+++ This bug is a downstream clone. The original bug is: +++ +++ bug 1791007 +++ ====================================================================== Description of problem: An attempt to connect to a VM with vm-console fail with an error: key_cert_check_authority: invalid certificate Certificate invalid: not a host certificate Host key verification failed. Connection to <engine_fqdn> closed. Version-Release number of selected component (if applicable): - ovirt-engine-4.4.0-0.14.master.el7.noarch - vdsm-4.40.0-180.giteba0b75.el8ev.ppc64le (on the host the vm is running on) - libvirt-daemon-5.6.0-6.module+el8.1.0+4244+9aa4e6bb.x86_64 (on the host the vm is running on) - qemu-kvm-4.1.0-14.module+el8.1.0+4548+ed1300f4.x86_64 (on the host the vm is running on) How reproducible: 100% Steps to Reproduce: 1. Create VM with 'Console > Enable VirtIO serial console' enabled and start the VM. 2. Create ssh-key on engine by ssh-keygen -t rsa -f /root/.ssh/sc_test_key -q -N '' 3. Set the pub key (/root/.ssh/sc_test_key.pub) on engine web-UI under 'Options' 4. Make sure the VM is available for connection by running the following on the engine: ssh -o StrictHostKeyChecking=no -t -i /root/.ssh/sc_test_key -p 2222 ovirt-vmconsole@<engine_fqdn> list 5. Try connecting to the VM by running the following on the engine: ssh -o StrictHostKeyChecking=no -t -i /root/.ssh/sc_test_key -p 2222 ovirt-vmconsole@<engine_fqdn> connect --vm-name=<test_vm> Actual results: The following error appears: key_cert_check_authority: invalid certificate Certificate invalid: not a host certificate Host key verification failed. Connection to <engine_fqdn> closed. Expected results: The VM console should appear. Additional info: - The serial-getty service should be running on the vm in order to connect by vm-console (ex. systemctl start serial-getty@ttyS0) - Same flow as above works as expected on RHV-4.3 (ovirt-engine-4.3.8.1-0.1.master.el7.noarch) (Originally by Beni Pelled)

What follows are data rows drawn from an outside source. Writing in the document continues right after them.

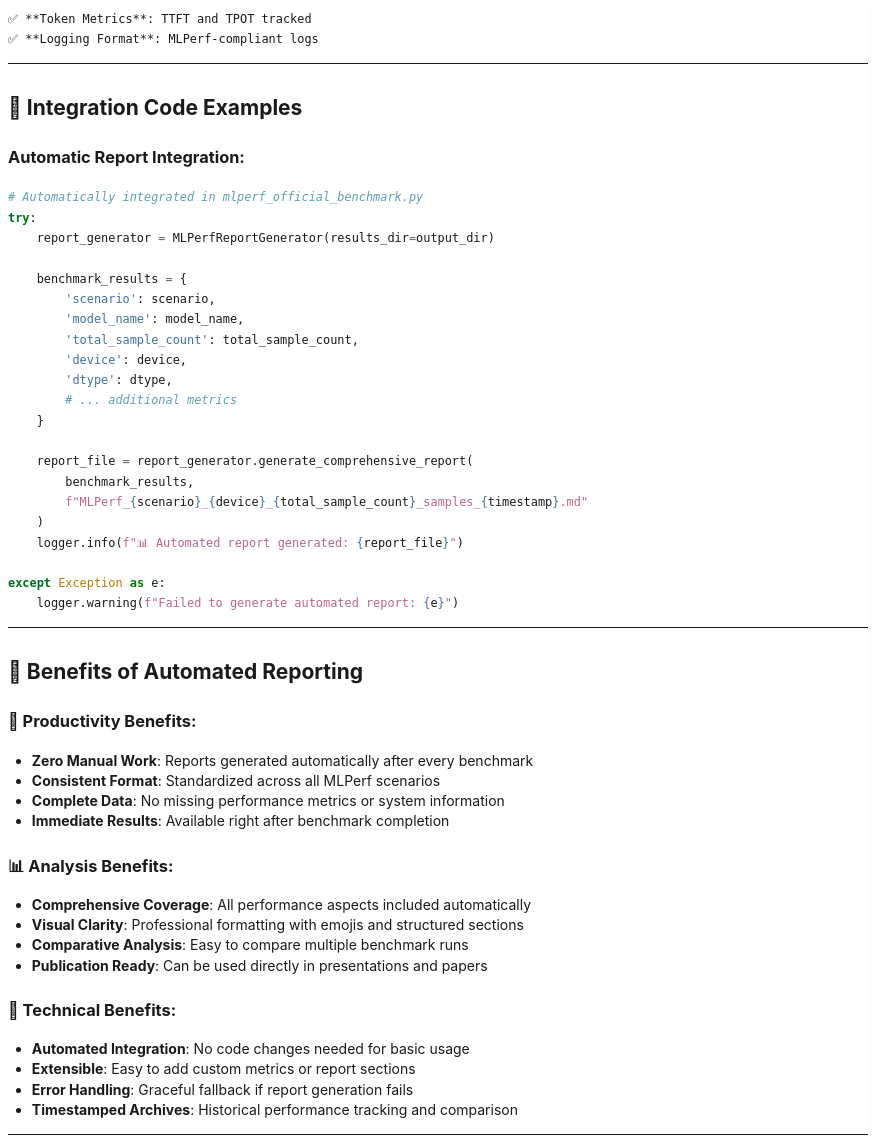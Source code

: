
 ```markdown
✅ **Token Metrics**: TTFT and TPOT tracked  
✅ **Logging Format**: MLPerf-compliant logs  
```

---

## 🔧 **Integration Code Examples**

### **Automatic Report Integration:**
```python
# Automatically integrated in mlperf_official_benchmark.py
try:
    report_generator = MLPerfReportGenerator(results_dir=output_dir)
    
    benchmark_results = {
        'scenario': scenario,
        'model_name': model_name,
        'total_sample_count': total_sample_count,
        'device': device,
        'dtype': dtype,
        # ... additional metrics
    }
    
    report_file = report_generator.generate_comprehensive_report(
        benchmark_results, 
        f"MLPerf_{scenario}_{device}_{total_sample_count}_samples_{timestamp}.md"
    )
    logger.info(f"📊 Automated report generated: {report_file}")
    
except Exception as e:
    logger.warning(f"Failed to generate automated report: {e}")
```

---

## 🎯 **Benefits of Automated Reporting**

### **🚀 Productivity Benefits:**
- **Zero Manual Work**: Reports generated automatically after every benchmark
- **Consistent Format**: Standardized across all MLPerf scenarios
- **Complete Data**: No missing performance metrics or system information
- **Immediate Results**: Available right after benchmark completion

### **📊 Analysis Benefits:**
- **Comprehensive Coverage**: All performance aspects included automatically
- **Visual Clarity**: Professional formatting with emojis and structured sections
- **Comparative Analysis**: Easy to compare multiple benchmark runs
- **Publication Ready**: Can be used directly in presentations and papers

### **🔧 Technical Benefits:**
- **Automated Integration**: No code changes needed for basic usage
- **Extensible**: Easy to add custom metrics or report sections
- **Error Handling**: Graceful fallback if report generation fails
- **Timestamped Archives**: Historical performance tracking and comparison

---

For QE: The problem was with a wrongly generated certificate. It has been fixed and newly deployed hosts or hosts after new certificate enrollment should be fine. However, the fix helps only with a proxy on el7. On el8, the connection still doesn't work, for a different reason, apparently due to changes in ssh. It's going to be solved as part of the ovirt-vmconsole el8 port. (Originally by Milan Zamazal)

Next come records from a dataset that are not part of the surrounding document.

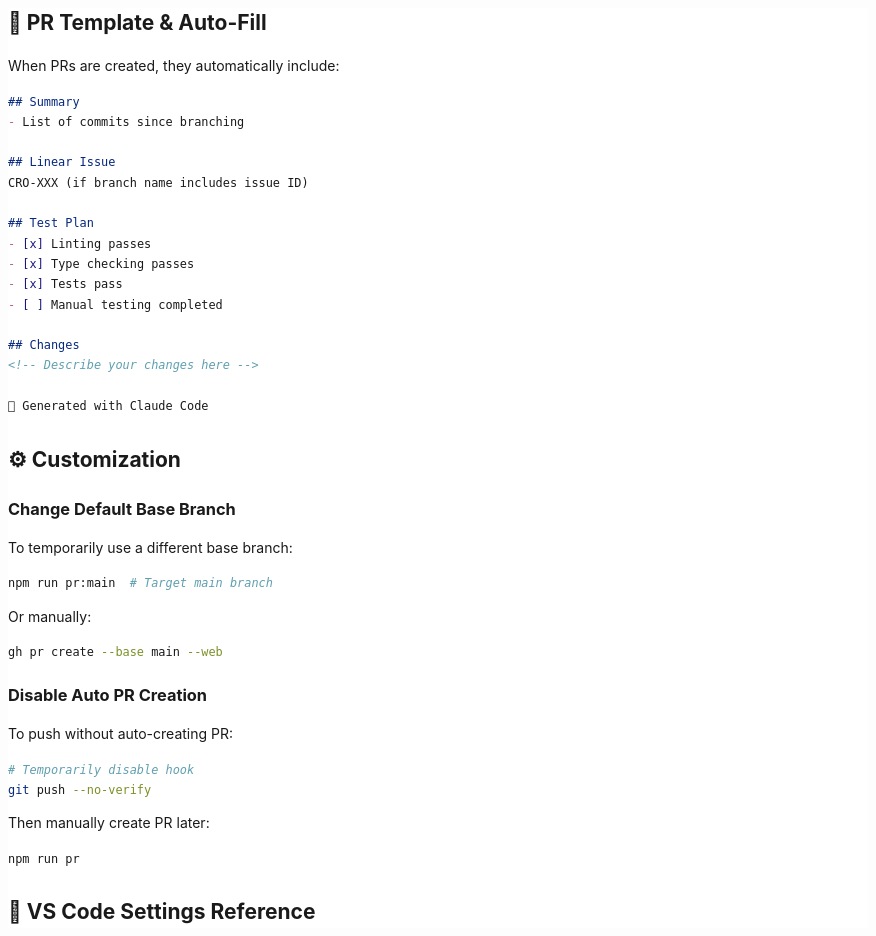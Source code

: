 ## 📝 PR Template & Auto-Fill

When PRs are created, they automatically include:

```markdown
## Summary
- List of commits since branching

## Linear Issue
CRO-XXX (if branch name includes issue ID)

## Test Plan
- [x] Linting passes
- [x] Type checking passes
- [x] Tests pass
- [ ] Manual testing completed

## Changes
<!-- Describe your changes here -->

🤖 Generated with Claude Code
```

## ⚙️ Customization

### Change Default Base Branch

To temporarily use a different base branch:

```bash
npm run pr:main  # Target main branch
```

Or manually:

```bash
gh pr create --base main --web
```

### Disable Auto PR Creation

To push without auto-creating PR:

```bash
# Temporarily disable hook
git push --no-verify
```

Then manually create PR later:

```bash
npm run pr
```

## 🔧 VS Code Settings Reference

this bug is targeting 4.4.2 and is in modified state. Can we retarget to 4.4.0 and move to QE? (Originally by Sandro Bonazzola)
(In reply to Sandro Bonazzola from comment #2) > this bug is targeting 4.4.2 and is in modified state. Can we retarget to > 4.4.0 and move to QE? Yes. (Originally by Milan Zamazal)
I've run into this issue after building a new RHHI cluster from RHVH-4.3-20191211.3 and then upgrading to redhat-virtualization-host-image-update-4.3.8-20200126.0.el7_7.noarch Can you provide any details on how to correct the certificate issue? (Originally by John Call)
(In reply to John Call from comment #4) > Can you provide any details on how to correct the certificate issue? Enroll new certificates for the host, e.g. from the Web UI. (Originally by Milan Zamazal)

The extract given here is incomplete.